Exercise requirements. Starting with the first line below, reproduce each line exactly until you have included the one bearing "Click on the".

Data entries
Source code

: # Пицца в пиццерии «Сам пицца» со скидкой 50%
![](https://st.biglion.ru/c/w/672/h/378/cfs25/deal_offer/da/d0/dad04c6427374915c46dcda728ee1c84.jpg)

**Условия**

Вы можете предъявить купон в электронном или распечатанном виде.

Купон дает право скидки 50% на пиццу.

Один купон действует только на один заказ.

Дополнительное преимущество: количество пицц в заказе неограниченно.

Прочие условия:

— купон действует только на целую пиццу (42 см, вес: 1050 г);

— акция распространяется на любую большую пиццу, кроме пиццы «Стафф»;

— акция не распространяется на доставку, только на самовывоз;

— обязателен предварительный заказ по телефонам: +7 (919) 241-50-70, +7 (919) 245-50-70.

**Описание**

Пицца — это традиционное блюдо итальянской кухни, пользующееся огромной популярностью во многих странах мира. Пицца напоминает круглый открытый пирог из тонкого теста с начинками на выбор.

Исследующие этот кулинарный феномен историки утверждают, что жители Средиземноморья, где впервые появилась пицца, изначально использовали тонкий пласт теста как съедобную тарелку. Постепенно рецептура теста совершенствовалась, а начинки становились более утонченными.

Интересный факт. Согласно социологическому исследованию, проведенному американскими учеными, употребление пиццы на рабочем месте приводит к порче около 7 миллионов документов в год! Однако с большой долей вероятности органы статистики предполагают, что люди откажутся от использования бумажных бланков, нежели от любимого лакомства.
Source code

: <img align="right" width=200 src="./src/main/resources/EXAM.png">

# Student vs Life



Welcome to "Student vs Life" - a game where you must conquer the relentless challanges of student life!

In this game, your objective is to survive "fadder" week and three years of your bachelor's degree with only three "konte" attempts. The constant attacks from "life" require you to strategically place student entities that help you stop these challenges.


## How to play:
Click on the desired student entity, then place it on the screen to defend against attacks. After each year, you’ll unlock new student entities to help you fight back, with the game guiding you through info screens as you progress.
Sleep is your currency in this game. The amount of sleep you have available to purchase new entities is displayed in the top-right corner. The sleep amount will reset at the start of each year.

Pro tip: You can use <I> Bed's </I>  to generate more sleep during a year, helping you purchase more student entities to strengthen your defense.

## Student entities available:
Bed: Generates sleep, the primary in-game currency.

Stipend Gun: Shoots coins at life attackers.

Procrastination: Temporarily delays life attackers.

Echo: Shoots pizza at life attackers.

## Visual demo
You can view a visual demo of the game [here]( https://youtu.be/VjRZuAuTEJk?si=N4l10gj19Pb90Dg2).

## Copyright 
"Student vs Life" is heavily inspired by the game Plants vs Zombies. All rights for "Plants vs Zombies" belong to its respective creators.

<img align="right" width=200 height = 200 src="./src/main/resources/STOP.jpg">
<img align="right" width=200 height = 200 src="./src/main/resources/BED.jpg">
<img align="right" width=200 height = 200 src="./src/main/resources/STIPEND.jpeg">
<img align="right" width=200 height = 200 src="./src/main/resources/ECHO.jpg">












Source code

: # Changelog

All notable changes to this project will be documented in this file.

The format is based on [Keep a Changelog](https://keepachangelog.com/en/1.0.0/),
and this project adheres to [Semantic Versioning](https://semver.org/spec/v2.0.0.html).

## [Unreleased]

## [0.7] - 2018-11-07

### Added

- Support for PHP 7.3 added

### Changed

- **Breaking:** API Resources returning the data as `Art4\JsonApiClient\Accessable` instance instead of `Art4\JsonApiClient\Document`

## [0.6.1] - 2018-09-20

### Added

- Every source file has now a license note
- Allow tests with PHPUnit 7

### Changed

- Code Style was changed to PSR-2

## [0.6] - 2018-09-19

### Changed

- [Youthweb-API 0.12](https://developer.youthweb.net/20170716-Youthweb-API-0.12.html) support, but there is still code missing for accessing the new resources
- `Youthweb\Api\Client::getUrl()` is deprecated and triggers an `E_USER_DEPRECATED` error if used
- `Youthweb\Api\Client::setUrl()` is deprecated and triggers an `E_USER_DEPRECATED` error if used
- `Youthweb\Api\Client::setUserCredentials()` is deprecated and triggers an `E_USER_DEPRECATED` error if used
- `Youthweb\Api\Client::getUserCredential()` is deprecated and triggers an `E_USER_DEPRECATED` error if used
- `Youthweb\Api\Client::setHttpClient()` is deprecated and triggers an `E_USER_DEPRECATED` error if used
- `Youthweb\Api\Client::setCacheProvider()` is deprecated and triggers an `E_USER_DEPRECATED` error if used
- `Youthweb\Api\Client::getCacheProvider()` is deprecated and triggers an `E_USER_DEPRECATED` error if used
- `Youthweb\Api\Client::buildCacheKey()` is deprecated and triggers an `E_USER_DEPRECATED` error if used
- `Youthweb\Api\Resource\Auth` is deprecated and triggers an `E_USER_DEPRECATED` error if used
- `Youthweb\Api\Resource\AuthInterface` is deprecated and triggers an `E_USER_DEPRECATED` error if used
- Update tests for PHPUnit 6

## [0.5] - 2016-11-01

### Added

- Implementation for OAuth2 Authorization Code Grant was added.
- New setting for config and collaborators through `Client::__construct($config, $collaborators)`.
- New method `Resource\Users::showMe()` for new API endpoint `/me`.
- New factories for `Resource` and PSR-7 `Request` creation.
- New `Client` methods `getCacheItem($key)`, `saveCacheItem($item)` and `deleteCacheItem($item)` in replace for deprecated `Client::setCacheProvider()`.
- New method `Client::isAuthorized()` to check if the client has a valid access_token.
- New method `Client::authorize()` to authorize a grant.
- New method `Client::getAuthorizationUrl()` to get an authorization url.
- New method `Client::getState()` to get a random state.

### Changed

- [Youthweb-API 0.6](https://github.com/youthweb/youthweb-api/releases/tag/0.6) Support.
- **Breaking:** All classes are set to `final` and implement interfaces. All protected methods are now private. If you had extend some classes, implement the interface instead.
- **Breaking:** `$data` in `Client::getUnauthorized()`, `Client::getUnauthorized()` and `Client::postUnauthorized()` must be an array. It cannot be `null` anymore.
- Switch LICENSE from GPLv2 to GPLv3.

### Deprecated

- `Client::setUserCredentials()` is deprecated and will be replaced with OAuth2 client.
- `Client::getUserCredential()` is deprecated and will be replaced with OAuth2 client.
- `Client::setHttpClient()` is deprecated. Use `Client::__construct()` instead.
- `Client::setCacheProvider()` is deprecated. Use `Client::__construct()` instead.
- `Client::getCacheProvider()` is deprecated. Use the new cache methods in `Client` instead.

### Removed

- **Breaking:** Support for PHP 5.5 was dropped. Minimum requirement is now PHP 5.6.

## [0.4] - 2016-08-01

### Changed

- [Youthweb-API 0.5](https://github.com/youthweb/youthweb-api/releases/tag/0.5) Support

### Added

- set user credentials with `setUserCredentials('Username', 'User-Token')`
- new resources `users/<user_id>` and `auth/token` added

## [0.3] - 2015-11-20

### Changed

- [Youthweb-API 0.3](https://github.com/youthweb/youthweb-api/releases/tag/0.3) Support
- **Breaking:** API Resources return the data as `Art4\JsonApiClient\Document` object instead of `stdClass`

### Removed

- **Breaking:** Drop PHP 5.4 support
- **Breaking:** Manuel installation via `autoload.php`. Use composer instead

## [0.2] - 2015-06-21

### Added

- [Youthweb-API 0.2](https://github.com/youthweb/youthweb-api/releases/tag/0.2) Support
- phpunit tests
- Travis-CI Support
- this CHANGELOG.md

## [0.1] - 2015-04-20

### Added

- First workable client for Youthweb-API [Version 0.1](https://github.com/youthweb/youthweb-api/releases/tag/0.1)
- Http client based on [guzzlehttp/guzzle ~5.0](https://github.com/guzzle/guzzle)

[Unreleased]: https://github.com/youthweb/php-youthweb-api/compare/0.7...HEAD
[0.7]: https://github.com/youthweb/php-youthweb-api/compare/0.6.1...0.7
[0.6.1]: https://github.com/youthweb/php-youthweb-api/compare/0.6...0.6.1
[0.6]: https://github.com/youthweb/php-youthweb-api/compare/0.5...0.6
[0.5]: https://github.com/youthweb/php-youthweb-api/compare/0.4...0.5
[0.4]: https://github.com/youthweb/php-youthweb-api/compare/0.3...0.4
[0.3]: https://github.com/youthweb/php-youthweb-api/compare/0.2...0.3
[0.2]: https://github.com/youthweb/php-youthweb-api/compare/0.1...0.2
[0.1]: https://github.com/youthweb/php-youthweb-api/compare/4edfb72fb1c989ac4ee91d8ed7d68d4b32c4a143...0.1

Reply.
Source code

: # Пицца в пиццерии «Сам пицца» со скидкой 50%
![](https://st.biglion.ru/c/w/672/h/378/cfs25/deal_offer/da/d0/dad04c6427374915c46dcda728ee1c84.jpg)

**Условия**

Вы можете предъявить купон в электронном или распечатанном виде.

Купон дает право скидки 50% на пиццу.

Один купон действует только на один заказ.

Дополнительное преимущество: количество пицц в заказе неограниченно.

Прочие условия:

— купон действует только на целую пиццу (42 см, вес: 1050 г);

— акция распространяется на любую большую пиццу, кроме пиццы «Стафф»;

— акция не распространяется на доставку, только на самовывоз;

— обязателен предварительный заказ по телефонам: +7 (919) 241-50-70, +7 (919) 245-50-70.

**Описание**

Пицца — это традиционное блюдо итальянской кухни, пользующееся огромной популярностью во многих странах мира. Пицца напоминает круглый открытый пирог из тонкого теста с начинками на выбор.

Исследующие этот кулинарный феномен историки утверждают, что жители Средиземноморья, где впервые появилась пицца, изначально использовали тонкий пласт теста как съедобную тарелку. Постепенно рецептура теста совершенствовалась, а начинки становились более утонченными.

Интересный факт. Согласно социологическому исследованию, проведенному американскими учеными, употребление пиццы на рабочем месте приводит к порче около 7 миллионов документов в год! Однако с большой долей вероятности органы статистики предполагают, что люди откажутся от использования бумажных бланков, нежели от любимого лакомства.
Source code

: <img align="right" width=200 src="./src/main/resources/EXAM.png">

# Student vs Life



Welcome to "Student vs Life" - a game where you must conquer the relentless challanges of student life!

In this game, your objective is to survive "fadder" week and three years of your bachelor's degree with only three "konte" attempts. The constant attacks from "life" require you to strategically place student entities that help you stop these challenges.


## How to play:
Click on the desired student entity, then place it on the screen to defend against attacks. After each year, you’ll unlock new student entities to help you fight back, with the game guiding you through info screens as you progress.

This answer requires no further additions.